Jeremy Kagan
Jeremy Kagan is an American film and television director, screenwriter, and television producer. In June of 2013, Kagan published a book about his near-death experience which took place during a Native American sweat lodge ceremony. After leaving his body, Kagan reports entering a personal hell, escaping, and then exploring various spiritual realities. Among other things, Kagan reports becoming aware of everything he had ever perceived, actual or imagined. His personal story, or life review, eventually morphed into the story of humankind , which he felt he had created: “Everything I had seen and heard — all the events I have known about, all the media I had watched, every movie, TV show, book, image, human I had met or seen or heard about — all of them — I had made them all up! Everything known on my path as this particular human being had been of my making. My imagining. And all the creations made by others — even the very existence of others — all of this had originated in my mind.”
Websites & Background Information
• The Near Death and Life of Jeremy Kagan
• ‘My Death: A Personal Guide Book’ on Facebook
• Jeremy Kagan on Twitter
• Jeremy Kagan on NDE Space Network
• Wikipedia on Jeremy Kagan
• IMDb on Jeremy Kagan
• Jeremy Kagan on YouTube
• SCA Family Stories: Jeremy Kagan (09/12/13)
Book
My Death: A Personal Guidebook
Amazon Description:
“This is a powerful memoir of a near-death experience. After a Native American sweat lodge, the author loses control of his body and then his life. He begins a passage that leads to a personal hell. He discovers a way to escape and emerges into an amazing exploration of the soul’s journey.
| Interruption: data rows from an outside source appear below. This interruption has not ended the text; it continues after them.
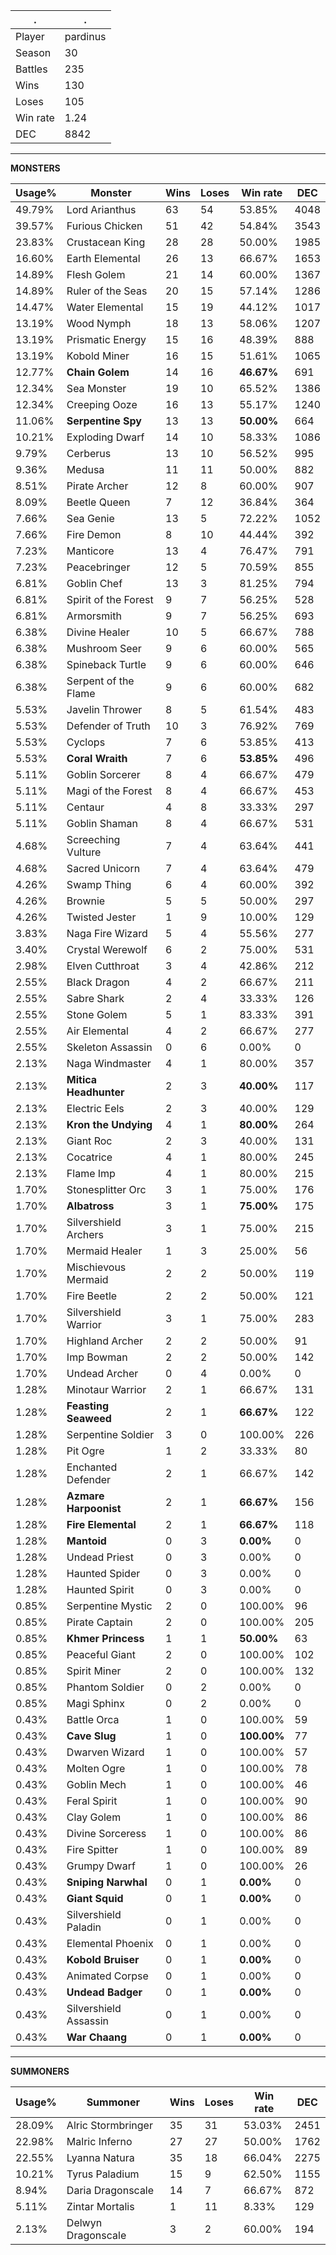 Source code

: .|.
|-|-
Player|pardinus
Season|30
Battles|235
Wins|130
Loses|105
Win rate|1.24
DEC|8842

---
**MONSTERS**

Usage%|Monster|Wins|Loses|Win rate|DEC|
-|-|-|-|-|-|
49.79%|Lord Arianthus|63|54|53.85%|4048|
39.57%|Furious Chicken|51|42|54.84%|3543|
23.83%|Crustacean King|28|28|50.00%|1985|
16.60%|Earth Elemental|26|13|66.67%|1653|
14.89%|Flesh Golem|21|14|60.00%|1367|
14.89%|Ruler of the Seas|20|15|57.14%|1286|
14.47%|Water Elemental|15|19|44.12%|1017|
13.19%|Wood Nymph|18|13|58.06%|1207|
13.19%|Prismatic Energy|15|16|48.39%|888|
13.19%|Kobold Miner|16|15|51.61%|1065|
12.77%|**Chain Golem**|14|16|**46.67%**|691|
12.34%|Sea Monster|19|10|65.52%|1386|
12.34%|Creeping Ooze|16|13|55.17%|1240|
11.06%|**Serpentine Spy**|13|13|**50.00%**|664|
10.21%|Exploding Dwarf|14|10|58.33%|1086|
9.79%|Cerberus|13|10|56.52%|995|
9.36%|Medusa|11|11|50.00%|882|
8.51%|Pirate Archer|12|8|60.00%|907|
8.09%|Beetle Queen|7|12|36.84%|364|
7.66%|Sea Genie|13|5|72.22%|1052|
7.66%|Fire Demon|8|10|44.44%|392|
7.23%|Manticore|13|4|76.47%|791|
7.23%|Peacebringer|12|5|70.59%|855|
6.81%|Goblin Chef|13|3|81.25%|794|
6.81%|Spirit of the Forest|9|7|56.25%|528|
6.81%|Armorsmith|9|7|56.25%|693|
6.38%|Divine Healer|10|5|66.67%|788|
6.38%|Mushroom Seer|9|6|60.00%|565|
6.38%|Spineback Turtle|9|6|60.00%|646|
6.38%|Serpent of the Flame|9|6|60.00%|682|
5.53%|Javelin Thrower|8|5|61.54%|483|
5.53%|Defender of Truth|10|3|76.92%|769|
5.53%|Cyclops|7|6|53.85%|413|
5.53%|**Coral Wraith**|7|6|**53.85%**|496|
5.11%|Goblin Sorcerer|8|4|66.67%|479|
5.11%|Magi of the Forest|8|4|66.67%|453|
5.11%|Centaur|4|8|33.33%|297|
5.11%|Goblin Shaman|8|4|66.67%|531|
4.68%|Screeching Vulture|7|4|63.64%|441|
4.68%|Sacred Unicorn|7|4|63.64%|479|
4.26%|Swamp Thing|6|4|60.00%|392|
4.26%|Brownie|5|5|50.00%|297|
4.26%|Twisted Jester|1|9|10.00%|129|
3.83%|Naga Fire Wizard|5|4|55.56%|277|
3.40%|Crystal Werewolf|6|2|75.00%|531|
2.98%|Elven Cutthroat|3|4|42.86%|212|
2.55%|Black Dragon|4|2|66.67%|211|
2.55%|Sabre Shark|2|4|33.33%|126|
2.55%|Stone Golem|5|1|83.33%|391|
2.55%|Air Elemental|4|2|66.67%|277|
2.55%|Skeleton Assassin|0|6|0.00%|0|
2.13%|Naga Windmaster|4|1|80.00%|357|
2.13%|**Mitica Headhunter**|2|3|**40.00%**|117|
2.13%|Electric Eels|2|3|40.00%|129|
2.13%|**Kron the Undying**|4|1|**80.00%**|264|
2.13%|Giant Roc|2|3|40.00%|131|
2.13%|Cocatrice|4|1|80.00%|245|
2.13%|Flame Imp|4|1|80.00%|215|
1.70%|Stonesplitter Orc|3|1|75.00%|176|
1.70%|**Albatross**|3|1|**75.00%**|175|
1.70%|Silvershield Archers|3|1|75.00%|215|
1.70%|Mermaid Healer|1|3|25.00%|56|
1.70%|Mischievous Mermaid|2|2|50.00%|119|
1.70%|Fire Beetle|2|2|50.00%|121|
1.70%|Silvershield Warrior|3|1|75.00%|283|
1.70%|Highland Archer|2|2|50.00%|91|
1.70%|Imp Bowman|2|2|50.00%|142|
1.70%|Undead Archer|0|4|0.00%|0|
1.28%|Minotaur Warrior|2|1|66.67%|131|
1.28%|**Feasting Seaweed**|2|1|**66.67%**|122|
1.28%|Serpentine Soldier|3|0|100.00%|226|
1.28%|Pit Ogre|1|2|33.33%|80|
1.28%|Enchanted Defender|2|1|66.67%|142|
1.28%|**Azmare Harpoonist**|2|1|**66.67%**|156|
1.28%|**Fire Elemental**|2|1|**66.67%**|118|
1.28%|**Mantoid**|0|3|**0.00%**|0|
1.28%|Undead Priest|0|3|0.00%|0|
1.28%|Haunted Spider|0|3|0.00%|0|
1.28%|Haunted Spirit|0|3|0.00%|0|
0.85%|Serpentine Mystic|2|0|100.00%|96|
0.85%|Pirate Captain|2|0|100.00%|205|
0.85%|**Khmer Princess**|1|1|**50.00%**|63|
0.85%|Peaceful Giant|2|0|100.00%|102|
0.85%|Spirit Miner|2|0|100.00%|132|
0.85%|Phantom Soldier|0|2|0.00%|0|
0.85%|Magi Sphinx|0|2|0.00%|0|
0.43%|Battle Orca|1|0|100.00%|59|
0.43%|**Cave Slug**|1|0|**100.00%**|77|
0.43%|Dwarven Wizard|1|0|100.00%|57|
0.43%|Molten Ogre|1|0|100.00%|78|
0.43%|Goblin Mech|1|0|100.00%|46|
0.43%|Feral Spirit|1|0|100.00%|90|
0.43%|Clay Golem|1|0|100.00%|86|
0.43%|Divine Sorceress|1|0|100.00%|86|
0.43%|Fire Spitter|1|0|100.00%|89|
0.43%|Grumpy Dwarf|1|0|100.00%|26|
0.43%|**Sniping Narwhal**|0|1|**0.00%**|0|
0.43%|**Giant Squid**|0|1|**0.00%**|0|
0.43%|Silvershield Paladin|0|1|0.00%|0|
0.43%|Elemental Phoenix|0|1|0.00%|0|
0.43%|**Kobold Bruiser**|0|1|**0.00%**|0|
0.43%|Animated Corpse|0|1|0.00%|0|
0.43%|**Undead Badger**|0|1|**0.00%**|0|
0.43%|Silvershield Assassin|0|1|0.00%|0|
0.43%|**War Chaang**|0|1|**0.00%**|0|

---
**SUMMONERS**

Usage%|Summoner|Wins|Loses|Win rate|DEC|
-|-|-|-|-|-|
28.09%|Alric Stormbringer|35|31|53.03%|2451|
22.98%|Malric Inferno|27|27|50.00%|1762|
22.55%|Lyanna Natura|35|18|66.04%|2275|
10.21%|Tyrus Paladium|15|9|62.50%|1155|
8.94%|Daria Dragonscale|14|7|66.67%|872|
5.11%|Zintar Mortalis|1|11|8.33%|129|
2.13%|Delwyn Dragonscale|3|2|60.00%|194|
In this intense adventure, there are insights into stages of consciousness and encounters of blissful perfection. This spiritual, inspirational book is meant to be an aid to removing the universal fear of the final journey we are all taking.”
Notable Quotes
“Your hell, whatever vision you may now have of it, simply evaporates. It is all a fiction, invented. Its strength and even existence just depends on how long you want to believe in it. But it has a false power. It vanishes once you realize it is merely a thought. It is like a cloud in the sky. It will inevitably dissolve back into the endless sky.”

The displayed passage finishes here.